Fernanda Lapa estudou “encenação na Polónia no final da década de 1970, dedicou-se durante anos a atividades letivas (nomeadamente na Escola Superior de Teatro e Cinema, no Mestrado em Estudos Teatrais da Faculdade de Letras da Universidade de Lisboa e no Departamento de Teatro da Universidade de Évora), sem deixar de se manter presente não apenas no teatro mas igualmente na dança, na ópera, no cinema e na televisão”.

“Um dos seus legados, com a Escola de Mulheres, é o trabalho constante sobre textos de ou sobre mulheres, desde os clássicos da Antiguidade (como Medeia) até autoras contemporâneas como Caryl Churchill ou Paula Vogel. Nos últimos tempos, coordenou também as comemorações do centenário de Bernardo Santareno, de quem foi aluna e amiga. E nunca deixou de ser uma voz interventiva nas questões do teatro, da cultura e da intervenção cívica”, acrescenta a nota.
“Nunca calou a voz”
Também o primeiro-ministro recordou Fernanda Lapa como uma grande lutadora. Na rede social Twitter, António Costa afirma que a atriz e encenadora “respirou Liberdade, Teatro e Cultura a vida inteira”.

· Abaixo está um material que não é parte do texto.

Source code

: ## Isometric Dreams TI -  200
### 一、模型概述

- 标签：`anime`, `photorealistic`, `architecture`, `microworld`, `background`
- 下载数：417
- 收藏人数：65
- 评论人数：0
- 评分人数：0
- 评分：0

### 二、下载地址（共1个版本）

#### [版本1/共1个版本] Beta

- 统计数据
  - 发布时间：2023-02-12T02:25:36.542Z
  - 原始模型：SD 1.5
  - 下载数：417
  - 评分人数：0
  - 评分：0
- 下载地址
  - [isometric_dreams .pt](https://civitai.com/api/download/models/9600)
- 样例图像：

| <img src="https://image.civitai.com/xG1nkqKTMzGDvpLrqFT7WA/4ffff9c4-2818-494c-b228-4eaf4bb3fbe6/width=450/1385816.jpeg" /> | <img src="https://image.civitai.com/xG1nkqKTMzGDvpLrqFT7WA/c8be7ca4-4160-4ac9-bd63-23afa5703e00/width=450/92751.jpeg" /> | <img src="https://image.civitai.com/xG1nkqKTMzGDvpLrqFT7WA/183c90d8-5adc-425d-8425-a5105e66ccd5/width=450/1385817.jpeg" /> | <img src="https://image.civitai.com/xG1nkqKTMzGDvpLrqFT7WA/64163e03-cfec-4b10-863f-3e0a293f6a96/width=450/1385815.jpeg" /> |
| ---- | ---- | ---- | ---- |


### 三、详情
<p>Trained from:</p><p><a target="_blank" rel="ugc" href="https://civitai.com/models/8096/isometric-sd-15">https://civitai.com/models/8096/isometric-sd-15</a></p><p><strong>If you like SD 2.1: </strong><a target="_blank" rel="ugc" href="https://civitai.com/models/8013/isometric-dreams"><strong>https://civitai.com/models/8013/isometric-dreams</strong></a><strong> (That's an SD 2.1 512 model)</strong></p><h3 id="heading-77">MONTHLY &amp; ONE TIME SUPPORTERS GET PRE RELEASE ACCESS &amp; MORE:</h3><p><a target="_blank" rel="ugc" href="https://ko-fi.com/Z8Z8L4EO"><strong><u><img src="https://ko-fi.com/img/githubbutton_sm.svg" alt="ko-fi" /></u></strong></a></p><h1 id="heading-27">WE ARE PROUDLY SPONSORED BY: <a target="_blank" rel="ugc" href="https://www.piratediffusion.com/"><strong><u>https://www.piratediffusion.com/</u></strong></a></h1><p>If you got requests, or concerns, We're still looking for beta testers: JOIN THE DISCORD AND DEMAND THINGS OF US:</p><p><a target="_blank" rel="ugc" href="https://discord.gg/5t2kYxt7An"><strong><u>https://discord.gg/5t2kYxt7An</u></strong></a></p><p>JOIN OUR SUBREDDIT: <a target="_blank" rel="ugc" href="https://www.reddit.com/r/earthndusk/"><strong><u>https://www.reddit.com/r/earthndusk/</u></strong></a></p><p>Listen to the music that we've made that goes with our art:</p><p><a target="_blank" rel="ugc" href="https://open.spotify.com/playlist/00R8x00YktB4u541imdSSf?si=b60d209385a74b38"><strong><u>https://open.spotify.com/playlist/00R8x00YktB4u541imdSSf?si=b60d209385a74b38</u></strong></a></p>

“Nunca calou a voz para defender o papel das mulheres, contra preconceitos e estereótipos. Vamos sentir a sua falta”. 

“Figura ímpar”

A ministra da Cultura, Graça Fonseca, lamentou a morte da atriz e encenadora Fernanda Lapa, que classificou como uma "figura ímpar da história do teatro português nos últimos 50 anos".


 Numa publicação na rede social Twitter, o Ministério da Cultura salientou que Fernanda Lapa deu, através do seu trabalho, "oportunidade, palco e voz às mulheres na representação".

Num comunicado entretanto divulgado pelo Ministério da Cultura, a ministra Graça Fonseca manifesta "uma profunda tristeza" pela morte da atriz e encenadora "que com o seu trabalho lutou por condições de igualdade entre mulheres e homens na encenação, interpretação e dramaturgia".

"Nos palcos, como na vida, fez da luta pela igualdade de género tanto um propósito como uma lição. Como atriz, dos palcos ao ecrã, deu voz e corpo a mulheres fortes, marcantes, personagens que o público português sempre reconhecerá. Como encenadora e diretora artística foi um exemplo de abertura e cidadania, trilhando caminhos novos e transformando o teatro português com o seu rigor e com o seu empenho incansável", refere Graça Fonseca.

A ministra recorda que, "fruto desse empenho, fundou a Escola de Mulheres, de que era diretora artística e força motriz, um projeto modelar que desde o seu momento inicial tudo fez para promover a criação e o talento no feminino".